## What you should do
Restate the data that follows exactly as it stands, beginning with the first line and ending with the line that contains "greet = hello".
Data shown: Begin
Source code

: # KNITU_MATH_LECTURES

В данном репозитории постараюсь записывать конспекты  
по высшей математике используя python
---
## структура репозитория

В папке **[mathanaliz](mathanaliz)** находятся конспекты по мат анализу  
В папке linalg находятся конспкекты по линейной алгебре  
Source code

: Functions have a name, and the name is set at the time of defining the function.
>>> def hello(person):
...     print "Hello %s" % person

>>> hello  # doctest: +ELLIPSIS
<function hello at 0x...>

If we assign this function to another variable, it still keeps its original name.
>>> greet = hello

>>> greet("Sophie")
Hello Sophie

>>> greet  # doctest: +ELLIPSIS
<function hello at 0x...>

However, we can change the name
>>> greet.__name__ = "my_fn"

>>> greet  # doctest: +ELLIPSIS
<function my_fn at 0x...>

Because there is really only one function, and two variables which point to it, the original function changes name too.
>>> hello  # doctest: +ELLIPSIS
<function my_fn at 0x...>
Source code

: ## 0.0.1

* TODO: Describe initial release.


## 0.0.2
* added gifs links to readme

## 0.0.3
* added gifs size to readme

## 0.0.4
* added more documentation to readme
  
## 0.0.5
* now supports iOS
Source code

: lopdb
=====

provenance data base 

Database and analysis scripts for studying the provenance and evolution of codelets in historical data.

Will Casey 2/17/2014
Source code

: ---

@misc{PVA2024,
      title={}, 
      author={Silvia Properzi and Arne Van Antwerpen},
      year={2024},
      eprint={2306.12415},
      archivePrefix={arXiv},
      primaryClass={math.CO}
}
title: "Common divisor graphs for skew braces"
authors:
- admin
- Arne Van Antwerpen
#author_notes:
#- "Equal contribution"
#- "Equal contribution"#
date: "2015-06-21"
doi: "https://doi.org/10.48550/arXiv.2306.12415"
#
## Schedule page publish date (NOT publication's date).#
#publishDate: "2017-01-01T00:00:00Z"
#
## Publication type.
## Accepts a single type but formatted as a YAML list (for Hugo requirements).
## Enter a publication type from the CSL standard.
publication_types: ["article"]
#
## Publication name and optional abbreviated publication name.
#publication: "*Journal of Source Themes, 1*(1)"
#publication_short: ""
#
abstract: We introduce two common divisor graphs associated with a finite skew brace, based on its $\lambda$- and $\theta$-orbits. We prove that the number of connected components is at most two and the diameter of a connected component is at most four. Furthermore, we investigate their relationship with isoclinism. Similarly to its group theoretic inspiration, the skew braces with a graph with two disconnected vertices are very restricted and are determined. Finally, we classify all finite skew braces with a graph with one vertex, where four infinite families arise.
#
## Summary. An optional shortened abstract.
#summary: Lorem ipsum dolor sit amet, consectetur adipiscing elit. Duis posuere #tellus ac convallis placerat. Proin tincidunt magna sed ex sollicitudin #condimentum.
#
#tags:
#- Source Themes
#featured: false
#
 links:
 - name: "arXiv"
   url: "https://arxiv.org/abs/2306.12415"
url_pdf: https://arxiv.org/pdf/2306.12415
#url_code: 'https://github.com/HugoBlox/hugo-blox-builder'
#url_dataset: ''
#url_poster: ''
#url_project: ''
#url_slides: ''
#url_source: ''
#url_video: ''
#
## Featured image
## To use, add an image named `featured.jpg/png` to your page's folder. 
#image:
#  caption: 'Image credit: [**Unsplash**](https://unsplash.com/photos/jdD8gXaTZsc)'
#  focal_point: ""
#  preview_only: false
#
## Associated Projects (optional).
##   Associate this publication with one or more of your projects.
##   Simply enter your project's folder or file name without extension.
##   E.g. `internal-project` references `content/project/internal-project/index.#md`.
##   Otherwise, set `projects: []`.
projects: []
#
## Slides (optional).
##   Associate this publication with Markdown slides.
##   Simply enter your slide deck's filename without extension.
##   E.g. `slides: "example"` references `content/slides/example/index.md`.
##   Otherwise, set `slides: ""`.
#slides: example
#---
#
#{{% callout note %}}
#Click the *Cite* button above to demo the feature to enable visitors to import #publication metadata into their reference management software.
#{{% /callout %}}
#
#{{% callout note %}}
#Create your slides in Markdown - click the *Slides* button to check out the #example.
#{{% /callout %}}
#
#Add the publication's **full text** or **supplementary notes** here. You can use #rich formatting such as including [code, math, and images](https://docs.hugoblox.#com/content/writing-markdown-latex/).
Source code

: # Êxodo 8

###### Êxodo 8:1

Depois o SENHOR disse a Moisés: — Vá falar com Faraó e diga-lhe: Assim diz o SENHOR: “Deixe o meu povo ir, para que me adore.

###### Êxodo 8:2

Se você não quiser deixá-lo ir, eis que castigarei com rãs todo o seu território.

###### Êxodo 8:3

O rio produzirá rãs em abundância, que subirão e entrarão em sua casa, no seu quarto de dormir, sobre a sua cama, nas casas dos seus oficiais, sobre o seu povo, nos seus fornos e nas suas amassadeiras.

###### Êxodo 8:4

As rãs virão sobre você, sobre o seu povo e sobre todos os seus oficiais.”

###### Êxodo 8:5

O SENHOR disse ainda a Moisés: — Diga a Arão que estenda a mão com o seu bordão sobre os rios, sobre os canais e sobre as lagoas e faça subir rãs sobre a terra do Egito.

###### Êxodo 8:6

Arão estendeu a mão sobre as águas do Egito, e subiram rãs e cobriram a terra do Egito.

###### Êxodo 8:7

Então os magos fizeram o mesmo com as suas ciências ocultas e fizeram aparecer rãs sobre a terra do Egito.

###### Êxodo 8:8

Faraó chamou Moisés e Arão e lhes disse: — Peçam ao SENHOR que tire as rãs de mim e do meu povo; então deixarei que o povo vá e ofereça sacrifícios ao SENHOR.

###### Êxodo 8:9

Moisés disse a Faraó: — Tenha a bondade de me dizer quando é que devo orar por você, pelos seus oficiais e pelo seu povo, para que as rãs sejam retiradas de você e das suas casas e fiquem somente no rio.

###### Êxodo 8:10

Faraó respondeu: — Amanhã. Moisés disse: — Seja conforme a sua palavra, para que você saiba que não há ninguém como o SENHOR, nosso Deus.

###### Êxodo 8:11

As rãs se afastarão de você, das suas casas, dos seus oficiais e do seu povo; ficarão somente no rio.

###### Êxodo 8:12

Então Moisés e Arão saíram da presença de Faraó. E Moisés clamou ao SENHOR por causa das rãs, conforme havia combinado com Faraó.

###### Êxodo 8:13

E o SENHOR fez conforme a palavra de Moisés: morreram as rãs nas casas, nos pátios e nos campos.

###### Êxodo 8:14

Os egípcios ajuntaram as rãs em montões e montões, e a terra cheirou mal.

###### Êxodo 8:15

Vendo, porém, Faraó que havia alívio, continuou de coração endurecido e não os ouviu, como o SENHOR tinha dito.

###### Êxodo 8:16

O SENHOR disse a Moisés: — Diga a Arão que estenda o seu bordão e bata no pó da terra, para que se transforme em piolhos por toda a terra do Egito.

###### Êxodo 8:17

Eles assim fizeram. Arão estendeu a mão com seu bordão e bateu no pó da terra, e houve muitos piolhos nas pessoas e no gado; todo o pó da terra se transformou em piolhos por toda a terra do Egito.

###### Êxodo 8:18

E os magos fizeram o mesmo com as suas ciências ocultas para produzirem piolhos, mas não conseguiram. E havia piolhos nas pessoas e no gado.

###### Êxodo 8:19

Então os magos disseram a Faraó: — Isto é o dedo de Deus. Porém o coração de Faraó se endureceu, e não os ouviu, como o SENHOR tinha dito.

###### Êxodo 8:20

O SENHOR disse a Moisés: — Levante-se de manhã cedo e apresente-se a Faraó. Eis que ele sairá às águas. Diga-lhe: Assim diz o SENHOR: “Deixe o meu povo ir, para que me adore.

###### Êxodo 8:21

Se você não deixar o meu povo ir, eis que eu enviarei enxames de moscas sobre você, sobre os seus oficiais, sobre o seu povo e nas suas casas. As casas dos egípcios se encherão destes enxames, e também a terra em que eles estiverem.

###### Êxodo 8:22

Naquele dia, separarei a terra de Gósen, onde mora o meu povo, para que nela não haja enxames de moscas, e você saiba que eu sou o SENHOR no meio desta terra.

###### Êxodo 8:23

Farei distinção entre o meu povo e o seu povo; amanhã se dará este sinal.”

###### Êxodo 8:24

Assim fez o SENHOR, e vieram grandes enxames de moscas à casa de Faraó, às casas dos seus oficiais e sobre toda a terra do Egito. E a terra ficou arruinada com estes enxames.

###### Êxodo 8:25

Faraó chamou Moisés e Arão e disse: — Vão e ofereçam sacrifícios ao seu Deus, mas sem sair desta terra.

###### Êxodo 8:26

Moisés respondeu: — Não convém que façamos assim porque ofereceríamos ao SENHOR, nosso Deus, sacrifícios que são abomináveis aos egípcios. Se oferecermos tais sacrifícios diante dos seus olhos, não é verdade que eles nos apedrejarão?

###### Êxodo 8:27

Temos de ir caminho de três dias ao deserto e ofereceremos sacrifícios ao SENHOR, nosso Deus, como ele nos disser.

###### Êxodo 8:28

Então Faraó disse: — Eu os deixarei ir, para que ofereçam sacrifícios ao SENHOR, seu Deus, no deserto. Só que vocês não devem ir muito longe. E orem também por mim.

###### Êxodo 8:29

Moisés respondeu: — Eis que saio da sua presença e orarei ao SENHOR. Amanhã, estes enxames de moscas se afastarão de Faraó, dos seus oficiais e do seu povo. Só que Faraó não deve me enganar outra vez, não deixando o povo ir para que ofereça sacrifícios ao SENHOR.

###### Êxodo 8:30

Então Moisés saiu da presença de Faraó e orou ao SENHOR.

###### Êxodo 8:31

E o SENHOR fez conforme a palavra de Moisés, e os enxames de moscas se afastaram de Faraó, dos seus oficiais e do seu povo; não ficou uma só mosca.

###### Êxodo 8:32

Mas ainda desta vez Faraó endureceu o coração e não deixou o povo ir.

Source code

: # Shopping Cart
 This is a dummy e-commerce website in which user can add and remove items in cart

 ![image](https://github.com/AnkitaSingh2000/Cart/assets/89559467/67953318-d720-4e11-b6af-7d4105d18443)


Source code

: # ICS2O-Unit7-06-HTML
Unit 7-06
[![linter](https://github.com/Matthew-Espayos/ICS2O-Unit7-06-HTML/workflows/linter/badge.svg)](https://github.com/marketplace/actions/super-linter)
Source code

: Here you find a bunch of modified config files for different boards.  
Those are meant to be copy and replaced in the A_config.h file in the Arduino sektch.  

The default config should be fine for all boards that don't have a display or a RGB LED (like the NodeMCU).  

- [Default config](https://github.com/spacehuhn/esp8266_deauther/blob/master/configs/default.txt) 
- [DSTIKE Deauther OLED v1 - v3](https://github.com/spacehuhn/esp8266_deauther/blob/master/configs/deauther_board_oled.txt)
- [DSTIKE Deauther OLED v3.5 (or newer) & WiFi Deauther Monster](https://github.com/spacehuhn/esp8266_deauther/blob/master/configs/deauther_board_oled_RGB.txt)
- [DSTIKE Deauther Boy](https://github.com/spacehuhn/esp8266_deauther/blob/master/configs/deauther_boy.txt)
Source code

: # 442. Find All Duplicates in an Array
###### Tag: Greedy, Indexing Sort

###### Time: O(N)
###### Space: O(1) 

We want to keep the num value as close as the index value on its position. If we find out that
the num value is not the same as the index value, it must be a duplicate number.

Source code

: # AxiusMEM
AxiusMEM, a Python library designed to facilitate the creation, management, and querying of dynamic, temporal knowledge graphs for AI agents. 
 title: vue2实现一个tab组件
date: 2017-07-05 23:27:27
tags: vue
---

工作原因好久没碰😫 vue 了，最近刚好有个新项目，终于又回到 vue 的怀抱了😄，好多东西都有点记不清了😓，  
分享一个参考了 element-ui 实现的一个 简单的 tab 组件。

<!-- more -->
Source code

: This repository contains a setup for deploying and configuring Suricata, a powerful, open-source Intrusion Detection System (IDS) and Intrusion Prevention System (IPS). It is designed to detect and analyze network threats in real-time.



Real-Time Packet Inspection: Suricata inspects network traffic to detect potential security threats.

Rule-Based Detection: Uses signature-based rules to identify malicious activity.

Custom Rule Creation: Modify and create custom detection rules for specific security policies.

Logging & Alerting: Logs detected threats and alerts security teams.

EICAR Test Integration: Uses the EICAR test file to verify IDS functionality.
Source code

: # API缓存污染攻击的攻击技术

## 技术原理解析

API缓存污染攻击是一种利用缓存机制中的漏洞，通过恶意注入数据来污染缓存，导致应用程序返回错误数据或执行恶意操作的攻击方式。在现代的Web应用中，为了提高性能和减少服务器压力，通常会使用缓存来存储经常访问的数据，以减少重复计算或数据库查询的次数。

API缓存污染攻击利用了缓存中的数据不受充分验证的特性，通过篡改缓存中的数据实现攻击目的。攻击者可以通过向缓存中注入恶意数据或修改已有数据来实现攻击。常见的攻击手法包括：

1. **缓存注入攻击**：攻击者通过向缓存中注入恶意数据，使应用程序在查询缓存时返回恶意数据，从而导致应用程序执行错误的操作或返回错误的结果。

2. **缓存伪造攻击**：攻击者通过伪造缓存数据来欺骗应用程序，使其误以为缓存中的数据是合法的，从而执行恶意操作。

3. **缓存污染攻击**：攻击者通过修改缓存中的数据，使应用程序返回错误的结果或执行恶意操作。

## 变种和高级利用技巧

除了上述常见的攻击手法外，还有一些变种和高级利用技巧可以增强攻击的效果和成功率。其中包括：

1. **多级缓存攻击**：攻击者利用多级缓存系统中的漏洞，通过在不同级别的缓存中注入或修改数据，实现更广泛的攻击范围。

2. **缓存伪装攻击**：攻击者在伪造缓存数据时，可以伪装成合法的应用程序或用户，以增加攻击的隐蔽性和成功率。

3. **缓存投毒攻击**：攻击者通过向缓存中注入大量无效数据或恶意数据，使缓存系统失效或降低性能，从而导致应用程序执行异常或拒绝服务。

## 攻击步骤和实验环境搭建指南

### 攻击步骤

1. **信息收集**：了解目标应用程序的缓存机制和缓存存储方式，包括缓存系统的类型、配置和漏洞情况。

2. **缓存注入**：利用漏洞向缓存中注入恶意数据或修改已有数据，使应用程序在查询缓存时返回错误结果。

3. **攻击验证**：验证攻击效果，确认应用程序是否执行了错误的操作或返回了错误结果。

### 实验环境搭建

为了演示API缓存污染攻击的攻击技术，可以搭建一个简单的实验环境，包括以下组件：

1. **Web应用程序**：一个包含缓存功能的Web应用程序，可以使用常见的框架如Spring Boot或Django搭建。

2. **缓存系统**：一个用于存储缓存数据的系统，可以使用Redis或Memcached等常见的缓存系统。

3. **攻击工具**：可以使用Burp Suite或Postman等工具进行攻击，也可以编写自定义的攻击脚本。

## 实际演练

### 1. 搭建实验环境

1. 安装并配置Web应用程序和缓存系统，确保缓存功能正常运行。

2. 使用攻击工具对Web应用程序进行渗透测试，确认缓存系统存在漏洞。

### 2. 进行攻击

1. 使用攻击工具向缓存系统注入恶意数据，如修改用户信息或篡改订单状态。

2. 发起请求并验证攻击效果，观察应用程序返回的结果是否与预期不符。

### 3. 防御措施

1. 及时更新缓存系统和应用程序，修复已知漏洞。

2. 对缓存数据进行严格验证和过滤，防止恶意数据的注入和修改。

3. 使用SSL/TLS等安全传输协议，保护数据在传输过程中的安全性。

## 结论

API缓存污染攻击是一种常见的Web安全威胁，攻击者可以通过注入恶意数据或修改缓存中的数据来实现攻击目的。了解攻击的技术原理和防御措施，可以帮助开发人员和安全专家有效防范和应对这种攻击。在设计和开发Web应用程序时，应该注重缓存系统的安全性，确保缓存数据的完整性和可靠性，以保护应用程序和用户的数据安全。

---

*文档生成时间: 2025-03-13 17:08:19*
Data shown: End
## Result
Source code

: # KNITU_MATH_LECTURES

В данном репозитории постараюсь записывать конспекты  
по высшей математике используя python
---
## структура репозитория

В папке **[mathanaliz](mathanaliz)** находятся конспекты по мат анализу  
В папке linalg находятся конспкекты по линейной алгебре  
Source code

: Functions have a name, and the name is set at the time of defining the function.
>>> def hello(person):
...     print "Hello %s" % person

>>> hello  # doctest: +ELLIPSIS
<function hello at 0x...>

If we assign this function to another variable, it still keeps its original name.
>>> greet = hello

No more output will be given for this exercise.